# THE PROBLEM:
Give the number of lines in the listing below that include the word "common", with nothing more.
---------------
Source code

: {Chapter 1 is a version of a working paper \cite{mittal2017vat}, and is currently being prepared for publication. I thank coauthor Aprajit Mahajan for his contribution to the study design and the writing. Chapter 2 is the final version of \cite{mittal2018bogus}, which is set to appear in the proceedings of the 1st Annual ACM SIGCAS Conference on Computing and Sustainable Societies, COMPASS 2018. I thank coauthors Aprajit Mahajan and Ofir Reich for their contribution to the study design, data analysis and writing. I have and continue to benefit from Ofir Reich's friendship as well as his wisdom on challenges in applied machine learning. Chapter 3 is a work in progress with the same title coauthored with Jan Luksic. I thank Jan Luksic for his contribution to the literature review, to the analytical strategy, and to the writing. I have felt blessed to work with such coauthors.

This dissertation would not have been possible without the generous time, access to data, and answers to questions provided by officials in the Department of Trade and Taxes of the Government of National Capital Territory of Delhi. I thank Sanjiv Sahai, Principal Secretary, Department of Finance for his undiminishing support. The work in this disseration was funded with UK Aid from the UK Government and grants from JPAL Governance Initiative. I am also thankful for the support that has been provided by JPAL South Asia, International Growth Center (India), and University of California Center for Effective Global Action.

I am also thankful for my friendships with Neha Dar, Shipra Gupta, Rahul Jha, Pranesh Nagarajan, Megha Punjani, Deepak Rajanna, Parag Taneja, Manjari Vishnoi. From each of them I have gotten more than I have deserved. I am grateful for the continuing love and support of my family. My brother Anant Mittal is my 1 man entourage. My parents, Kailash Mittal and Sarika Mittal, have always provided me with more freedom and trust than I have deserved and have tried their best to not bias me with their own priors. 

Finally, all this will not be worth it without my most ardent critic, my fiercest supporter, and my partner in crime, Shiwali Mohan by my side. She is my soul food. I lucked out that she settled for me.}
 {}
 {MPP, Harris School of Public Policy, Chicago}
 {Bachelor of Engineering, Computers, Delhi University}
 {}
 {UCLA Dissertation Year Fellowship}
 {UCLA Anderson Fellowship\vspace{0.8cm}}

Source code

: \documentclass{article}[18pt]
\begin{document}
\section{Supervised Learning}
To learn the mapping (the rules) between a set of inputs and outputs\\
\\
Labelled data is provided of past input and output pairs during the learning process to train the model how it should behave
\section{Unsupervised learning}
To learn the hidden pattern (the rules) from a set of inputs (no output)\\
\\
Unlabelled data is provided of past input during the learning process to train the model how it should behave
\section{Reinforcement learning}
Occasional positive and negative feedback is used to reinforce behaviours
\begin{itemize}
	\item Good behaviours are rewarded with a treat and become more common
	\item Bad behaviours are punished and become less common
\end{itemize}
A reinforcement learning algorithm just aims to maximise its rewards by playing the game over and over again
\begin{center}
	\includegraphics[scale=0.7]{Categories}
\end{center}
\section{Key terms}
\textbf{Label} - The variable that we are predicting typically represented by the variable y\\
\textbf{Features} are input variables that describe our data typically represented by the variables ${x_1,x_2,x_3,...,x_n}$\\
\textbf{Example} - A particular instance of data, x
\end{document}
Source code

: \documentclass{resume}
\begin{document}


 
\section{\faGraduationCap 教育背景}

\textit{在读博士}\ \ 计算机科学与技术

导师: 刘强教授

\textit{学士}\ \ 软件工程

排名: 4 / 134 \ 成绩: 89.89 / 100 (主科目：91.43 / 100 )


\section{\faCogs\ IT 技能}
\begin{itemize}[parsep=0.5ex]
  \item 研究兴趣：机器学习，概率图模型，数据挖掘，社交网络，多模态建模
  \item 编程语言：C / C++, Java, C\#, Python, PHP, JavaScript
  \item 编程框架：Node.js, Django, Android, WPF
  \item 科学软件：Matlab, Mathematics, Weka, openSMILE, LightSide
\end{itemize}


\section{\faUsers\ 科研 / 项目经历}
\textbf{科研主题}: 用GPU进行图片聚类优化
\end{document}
---------------
# OUTPUT OF THE EXERCISE:
2